I wanted to implement usernames the other day. I searched for a bit and found this*. But I also needed to allow modification of the username so I came up with the following Firestore rules:
// username uniqueness
match /username_by_user/{userId} {
allow read;
allow create: if isValidUser(userId, true);
allow delete: if isValidUser(userId, false);
}
function isValidUser(userId, isCreate) {
let isOwner = request.auth.uid == userId;
let username = isCreate ? request.resource.data.username : resource.data.username;
let createdValidUsername = isCreate ? (getAfter(/databases/$(database)/documents/username/$(username)).data.uid == userId)

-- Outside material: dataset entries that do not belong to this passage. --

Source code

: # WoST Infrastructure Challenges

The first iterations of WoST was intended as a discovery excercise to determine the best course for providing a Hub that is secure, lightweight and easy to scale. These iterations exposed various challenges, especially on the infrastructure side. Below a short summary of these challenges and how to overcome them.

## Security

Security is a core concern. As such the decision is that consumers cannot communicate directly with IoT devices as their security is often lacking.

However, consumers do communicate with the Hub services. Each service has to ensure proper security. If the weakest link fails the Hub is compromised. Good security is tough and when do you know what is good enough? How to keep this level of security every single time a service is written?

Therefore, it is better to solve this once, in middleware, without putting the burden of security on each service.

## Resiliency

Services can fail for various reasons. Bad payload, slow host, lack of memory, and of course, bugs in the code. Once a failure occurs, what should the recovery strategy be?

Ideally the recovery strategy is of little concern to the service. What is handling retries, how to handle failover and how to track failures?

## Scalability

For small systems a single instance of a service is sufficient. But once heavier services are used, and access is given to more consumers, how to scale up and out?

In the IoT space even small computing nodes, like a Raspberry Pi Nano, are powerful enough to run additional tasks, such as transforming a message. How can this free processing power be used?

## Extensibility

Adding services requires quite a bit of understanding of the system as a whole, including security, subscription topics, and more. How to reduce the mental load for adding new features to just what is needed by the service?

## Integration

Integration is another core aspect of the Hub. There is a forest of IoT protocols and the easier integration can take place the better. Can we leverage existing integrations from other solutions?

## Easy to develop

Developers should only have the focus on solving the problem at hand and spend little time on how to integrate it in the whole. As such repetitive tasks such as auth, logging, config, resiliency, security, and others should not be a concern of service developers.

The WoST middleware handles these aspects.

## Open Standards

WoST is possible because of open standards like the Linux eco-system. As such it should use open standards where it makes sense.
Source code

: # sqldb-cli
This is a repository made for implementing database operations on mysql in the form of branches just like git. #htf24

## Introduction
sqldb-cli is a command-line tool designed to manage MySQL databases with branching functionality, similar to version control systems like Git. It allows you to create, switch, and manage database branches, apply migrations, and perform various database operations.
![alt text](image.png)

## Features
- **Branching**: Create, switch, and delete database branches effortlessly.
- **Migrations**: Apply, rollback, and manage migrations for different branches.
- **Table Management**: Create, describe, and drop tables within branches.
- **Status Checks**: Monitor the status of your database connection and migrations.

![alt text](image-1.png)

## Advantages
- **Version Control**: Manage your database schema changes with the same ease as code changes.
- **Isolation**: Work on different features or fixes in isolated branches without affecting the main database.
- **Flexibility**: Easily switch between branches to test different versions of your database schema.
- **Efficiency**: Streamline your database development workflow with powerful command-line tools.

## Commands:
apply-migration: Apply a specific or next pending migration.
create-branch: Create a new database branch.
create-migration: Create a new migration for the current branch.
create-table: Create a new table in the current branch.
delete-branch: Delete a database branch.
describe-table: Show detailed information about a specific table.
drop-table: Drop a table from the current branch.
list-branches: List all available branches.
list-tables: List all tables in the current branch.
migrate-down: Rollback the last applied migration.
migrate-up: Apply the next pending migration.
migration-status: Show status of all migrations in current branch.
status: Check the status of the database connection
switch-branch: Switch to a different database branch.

: !existsAfter(/databases/$(database)/documents/username/$(username))
;
return isOwner && createdValidUsername;
}
match /username/{username} {
allow read;
allow create: if isValidUsername(username, true);
allow delete: if isValidUsername(username, false);
}
function isValidUsername(username, isCreate) {
let isOwner = request.auth.uid == (isCreate ? request.resource.data.uid : resource.data.uid);
// only allow usernames that are at least 3 characters long and only contain lowercase letters, numbers, underscores and dots
let isValidLength = isCreate ? username.matches("^[a-z0-9_.]{3,}$") : true;
let isValidUserDoc = isCreate ? getAfter(/databases/$(database)/documents/username_by_user/$(request.auth.uid)).data.username == username :
!existsAfter(/databases/$(database)/documents/username_by_user/$(request.auth.uid));
return isOwner && isValidLength && isValidUserDoc;
}
So we need to maintain 2 collections which will be used only for keeping the relationship user vs username and not anything else.

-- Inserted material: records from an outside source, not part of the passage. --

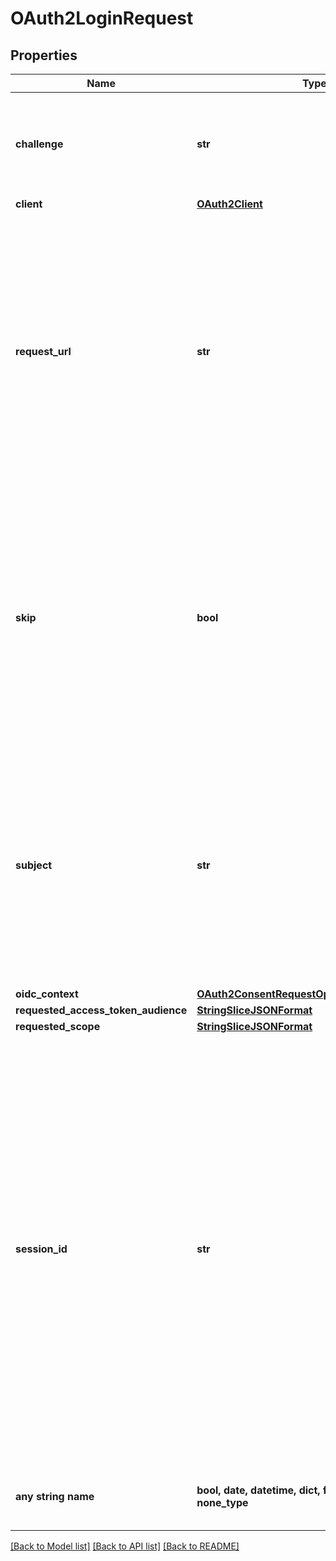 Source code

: # OAuth2LoginRequest


## Properties
Name | Type | Description | Notes
------------ | ------------- | ------------- | -------------
**challenge** | **str** | ID is the identifier (\&quot;login challenge\&quot;) of the login request. It is used to identify the session. | 
**client** | [**OAuth2Client**](OAuth2Client.md) |  | 
**request_url** | **str** | RequestURL is the original OAuth 2.0 Authorization URL requested by the OAuth 2.0 client. It is the URL which initiates the OAuth 2.0 Authorization Code or OAuth 2.0 Implicit flow. This URL is typically not needed, but might come in handy if you want to deal with additional request parameters. | 
**skip** | **bool** | Skip, if true, implies that the client has requested the same scopes from the same user previously. If true, you can skip asking the user to grant the requested scopes, and simply forward the user to the redirect URL.  This feature allows you to update / set session information. | 
**subject** | **str** | Subject is the user ID of the end-user that authenticated. Now, that end user needs to grant or deny the scope requested by the OAuth 2.0 client. If this value is set and &#x60;skip&#x60; is true, you MUST include this subject type when accepting the login request, or the request will fail. | 
**oidc_context** | [**OAuth2ConsentRequestOpenIDConnectContext**](OAuth2ConsentRequestOpenIDConnectContext.md) |  | [optional] 
**requested_access_token_audience** | [**StringSliceJSONFormat**](StringSliceJSONFormat.md) |  | [optional] 
**requested_scope** | [**StringSliceJSONFormat**](StringSliceJSONFormat.md) |  | [optional] 
**session_id** | **str** | SessionID is the login session ID. If the user-agent reuses a login session (via cookie / remember flag) this ID will remain the same. If the user-agent did not have an existing authentication session (e.g. remember is false) this will be a new random value. This value is used as the \&quot;sid\&quot; parameter in the ID Token and in OIDC Front-/Back- channel logout. It&#39;s value can generally be used to associate consecutive login requests by a certain user. | [optional] 
**any string name** | **bool, date, datetime, dict, float, int, list, str, none_type** | any string name can be used but the value must be the correct type | [optional]

[[Back to Model list]](../README.md#documentation-for-models) [[Back to API list]](../README.md#documentation-for-api-endpoints) [[Back to README]](../README.md)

I haven’t written tests but did a few manual tests in the app I’m building and it worked. ️I guess we can prove correctness by using some sort of constructive proof, we can prove that the frontend will only move (change the database) from a valid state to another valid state, starting from the empty set which is both collections being empty. We define “valid state” as a database state in which there is an “exact 1 to 1 relationship” between user and username, I mean: each user in the username_by_user collection points to an existing username document (with its username field) and each username in the “username” collection points to an existing user document (with its uid field) and no 2 users point to the same username neither 2 usernames point to the same user.
This is how I imagine a valid state:
For example the arrow from user01 to pepito10 is represented by having a document inside the username_by_user collection whose document id is “user01” and its username field is “pepito10”. And the arrow from pepito10 to user01 is a document inside the username collection whose document id is “pepito10” and its uid field is “user01”.

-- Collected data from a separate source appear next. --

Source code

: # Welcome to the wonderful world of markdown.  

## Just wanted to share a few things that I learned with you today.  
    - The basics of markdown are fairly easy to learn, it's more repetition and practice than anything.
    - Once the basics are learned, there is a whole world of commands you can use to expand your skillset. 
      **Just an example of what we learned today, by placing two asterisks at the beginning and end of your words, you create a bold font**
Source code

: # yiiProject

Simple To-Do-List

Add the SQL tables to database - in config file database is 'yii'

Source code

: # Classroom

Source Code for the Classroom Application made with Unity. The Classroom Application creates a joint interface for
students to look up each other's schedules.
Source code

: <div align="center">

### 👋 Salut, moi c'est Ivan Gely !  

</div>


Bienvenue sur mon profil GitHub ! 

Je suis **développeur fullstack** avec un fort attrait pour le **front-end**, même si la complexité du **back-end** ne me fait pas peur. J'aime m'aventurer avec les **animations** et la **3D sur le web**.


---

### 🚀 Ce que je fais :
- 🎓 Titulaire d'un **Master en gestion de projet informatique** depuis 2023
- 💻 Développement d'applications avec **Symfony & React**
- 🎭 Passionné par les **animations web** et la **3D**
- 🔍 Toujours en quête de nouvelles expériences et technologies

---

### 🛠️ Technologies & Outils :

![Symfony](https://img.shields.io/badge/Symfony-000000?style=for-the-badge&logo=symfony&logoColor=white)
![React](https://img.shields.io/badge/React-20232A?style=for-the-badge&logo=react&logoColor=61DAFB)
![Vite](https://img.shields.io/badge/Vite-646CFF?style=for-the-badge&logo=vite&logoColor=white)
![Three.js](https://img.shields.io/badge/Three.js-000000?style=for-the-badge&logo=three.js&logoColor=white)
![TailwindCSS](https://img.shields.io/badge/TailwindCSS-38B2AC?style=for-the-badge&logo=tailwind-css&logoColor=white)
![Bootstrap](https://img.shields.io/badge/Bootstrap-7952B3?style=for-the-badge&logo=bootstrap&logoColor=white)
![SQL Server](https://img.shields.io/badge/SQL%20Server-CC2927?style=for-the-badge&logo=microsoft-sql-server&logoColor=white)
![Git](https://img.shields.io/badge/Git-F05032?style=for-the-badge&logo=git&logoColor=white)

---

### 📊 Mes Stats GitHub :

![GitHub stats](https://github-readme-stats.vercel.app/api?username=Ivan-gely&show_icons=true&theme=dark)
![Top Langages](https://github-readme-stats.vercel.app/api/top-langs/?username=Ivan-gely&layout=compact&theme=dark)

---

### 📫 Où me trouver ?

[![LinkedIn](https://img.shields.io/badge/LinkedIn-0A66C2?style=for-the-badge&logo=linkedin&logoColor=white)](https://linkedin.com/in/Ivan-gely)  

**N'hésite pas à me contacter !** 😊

Oh, I almost forget, the frontend would need 2 functions. Pseudocode for them:
setUsername(username, userId):
collection(“username”).doc(username).set({uid: userId});
collection(“username_by_user”).doc(userId).set({username: username});
deleteUsername(username, userId):
collection(“username”).doc(username).delete();
collection(“username_by_user”).doc(userId).delete();
Both functions need to use a batched write to write simultaneously to both collections (you can take a look at the Fireship link in the beginning of this post to see an example).
And if you need to update a username you would call deleteUsername followed by setUsername.
Feel free to use it and to suggest improvements or provide feedback ✌️
*The Fireship code has an issue, I submitted a PR fixing it.